Depending on the name of the method, this can create even more confusion, making it harder for readers to understand
what the actual intention of the code is. For example, if a method is called set_email
, and we use it as
if self.set_email("a@j.com"): ...
, what is that code doing? Is it setting the email to a@j.com? Is it checking if the
email is already set to that value? Both (setting and then checking if the status is correct)?
With properties, we can avoid this kind of confusion. The @property
decorator is the query that will answer to
something, and the @<property_name>.setter
is the command that will do something.
Another piece of good advice derived from this example is as follows: don’t do more than one thing on a method. If you want to assign something and then check the value, break that down into two or more sentences.
Note
Methods should do one thing only. If you have to run an action and then check for the status, so that in separate methods that are called by different statements.
3. Slots¶
An interesting feature that is very rarely used by developers is slots. They allow you to set a
static attribute list for a given class with the __slots__
attribute, and skip the creation of
the __dict__
dictionary in each instance of the class. They were intended to save memory
space for classes with very few attributes, since __dict__
is not created at every instance.
When a class defines the __slots__
attribute, it can contain all the attributes that the class
expects and no more.
Trying to add extra attributes dynamically to a class that defines __slots__
will result in
an AttributeError
. By defining this attribute, the class becomes static, so it will not have
a __dict__
attribute where you can add more objects dynamically.
How, then, are its attributes retrieved if not from the dictionary of the object? By using descriptors. Each name defined in a slot will have its own descriptor that will store the value for retrieval later.
__slots__
can help to design classes whose signature needs to be frozen. For
instance, if you need to restrict the dynamic features of the language over a class, defining
slots can help:
class Coordinate2D:
__slots__ = ("lat", "lon")
def __init__(self, lat, lon):
self.lat = lat
self.lon = lon
def __repr__(self):
return f"{self.__class__.__name__}({self.lat}, {self.lon})"
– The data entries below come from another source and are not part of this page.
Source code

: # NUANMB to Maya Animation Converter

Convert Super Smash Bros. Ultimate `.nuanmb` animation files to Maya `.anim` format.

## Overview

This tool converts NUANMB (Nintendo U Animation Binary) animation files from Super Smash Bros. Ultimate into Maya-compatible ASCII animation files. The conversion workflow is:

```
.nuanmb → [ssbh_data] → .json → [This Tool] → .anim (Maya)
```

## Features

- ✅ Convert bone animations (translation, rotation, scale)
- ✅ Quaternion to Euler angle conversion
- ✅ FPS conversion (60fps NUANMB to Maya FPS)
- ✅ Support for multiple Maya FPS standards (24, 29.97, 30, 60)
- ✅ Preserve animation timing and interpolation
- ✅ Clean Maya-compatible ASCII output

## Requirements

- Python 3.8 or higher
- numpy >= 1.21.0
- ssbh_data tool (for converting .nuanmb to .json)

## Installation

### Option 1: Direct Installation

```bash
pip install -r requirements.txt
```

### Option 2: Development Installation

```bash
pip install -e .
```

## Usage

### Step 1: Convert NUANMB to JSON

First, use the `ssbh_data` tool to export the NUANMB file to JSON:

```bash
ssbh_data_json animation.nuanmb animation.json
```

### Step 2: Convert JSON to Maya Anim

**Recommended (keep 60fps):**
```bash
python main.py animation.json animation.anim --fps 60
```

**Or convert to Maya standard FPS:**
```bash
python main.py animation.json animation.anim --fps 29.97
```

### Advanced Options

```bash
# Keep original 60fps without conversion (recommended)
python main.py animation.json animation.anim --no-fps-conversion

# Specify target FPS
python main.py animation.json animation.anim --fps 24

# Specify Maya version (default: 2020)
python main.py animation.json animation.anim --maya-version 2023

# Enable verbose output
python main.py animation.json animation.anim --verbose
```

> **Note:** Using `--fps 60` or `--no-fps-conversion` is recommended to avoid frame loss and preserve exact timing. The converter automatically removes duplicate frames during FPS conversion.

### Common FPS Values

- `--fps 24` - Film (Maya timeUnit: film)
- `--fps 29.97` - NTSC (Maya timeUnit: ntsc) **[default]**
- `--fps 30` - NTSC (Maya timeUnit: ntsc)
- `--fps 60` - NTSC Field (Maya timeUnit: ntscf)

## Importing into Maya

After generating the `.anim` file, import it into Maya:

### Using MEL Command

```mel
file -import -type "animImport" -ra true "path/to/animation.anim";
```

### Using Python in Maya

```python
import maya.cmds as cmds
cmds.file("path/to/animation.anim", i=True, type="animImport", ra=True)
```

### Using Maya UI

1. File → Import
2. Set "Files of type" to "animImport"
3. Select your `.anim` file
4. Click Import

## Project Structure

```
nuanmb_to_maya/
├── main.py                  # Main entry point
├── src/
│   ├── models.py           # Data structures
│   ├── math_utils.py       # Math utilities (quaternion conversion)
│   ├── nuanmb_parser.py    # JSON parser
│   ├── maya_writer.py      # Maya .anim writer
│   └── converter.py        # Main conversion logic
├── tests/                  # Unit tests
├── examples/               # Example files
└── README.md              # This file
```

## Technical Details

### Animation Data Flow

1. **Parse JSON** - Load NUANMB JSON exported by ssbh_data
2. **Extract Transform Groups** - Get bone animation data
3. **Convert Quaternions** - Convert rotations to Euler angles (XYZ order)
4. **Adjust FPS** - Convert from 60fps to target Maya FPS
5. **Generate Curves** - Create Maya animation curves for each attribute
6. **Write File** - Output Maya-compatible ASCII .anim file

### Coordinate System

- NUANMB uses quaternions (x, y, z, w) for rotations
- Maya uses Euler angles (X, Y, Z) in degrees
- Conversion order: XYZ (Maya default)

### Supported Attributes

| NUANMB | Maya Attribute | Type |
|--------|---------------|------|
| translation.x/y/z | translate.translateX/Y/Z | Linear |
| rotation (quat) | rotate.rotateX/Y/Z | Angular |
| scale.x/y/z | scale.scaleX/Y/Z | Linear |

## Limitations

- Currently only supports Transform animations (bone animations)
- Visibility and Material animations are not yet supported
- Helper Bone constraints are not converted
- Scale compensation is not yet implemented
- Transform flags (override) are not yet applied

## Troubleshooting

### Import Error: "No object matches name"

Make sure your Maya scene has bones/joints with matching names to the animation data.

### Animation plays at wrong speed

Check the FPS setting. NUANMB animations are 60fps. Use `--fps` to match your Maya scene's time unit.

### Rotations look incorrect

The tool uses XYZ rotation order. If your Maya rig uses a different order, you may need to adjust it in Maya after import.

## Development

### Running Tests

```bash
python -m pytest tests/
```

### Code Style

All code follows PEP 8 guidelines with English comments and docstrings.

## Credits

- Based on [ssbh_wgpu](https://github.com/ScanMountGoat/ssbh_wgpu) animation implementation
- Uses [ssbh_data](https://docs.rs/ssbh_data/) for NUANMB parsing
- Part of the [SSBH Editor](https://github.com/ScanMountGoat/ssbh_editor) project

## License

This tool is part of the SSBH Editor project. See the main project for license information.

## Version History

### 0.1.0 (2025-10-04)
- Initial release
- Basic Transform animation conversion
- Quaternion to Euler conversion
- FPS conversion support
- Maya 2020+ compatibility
While this is an interesting feature, it has to be used with caution because it is taking away the dynamic nature of Python. In general, this ought to be reserved only for objects that we know are static, and if we are absolutely sure we are not adding any attributes to them dynamically in other parts of the code. Some techniques, such as monkey patching, will not work with instances of classes that have slots defined. Fortunately, the new attributes can be added to the derived classes if they do not have their own slots defined:
>>> class Frozen:
... __slots__ = ['ice', 'cream']
...
>>> '__dict__' in dir(Frozen)
False
>>> 'ice' in dir(Frozen)
True
>>> frozen = Frozen()
>>> frozen.ice = True
>>> frozen.cream = None
>>> frozen.icy = True
Traceback (most recent call last): File "<input>", line 1, in <module>
AttributeError: 'Frozen' object has no attribute 'icy'
>>> class Unfrozen(Frozen):
... pass
...
>>> unfrozen = Unfrozen()
>>> unfrozen.icy = False
>>> unfrozen.icy
False
As an upside of this, objects defined with slots use less memory, since they only need a fixed set of fields to hold values and not an entire dictionary.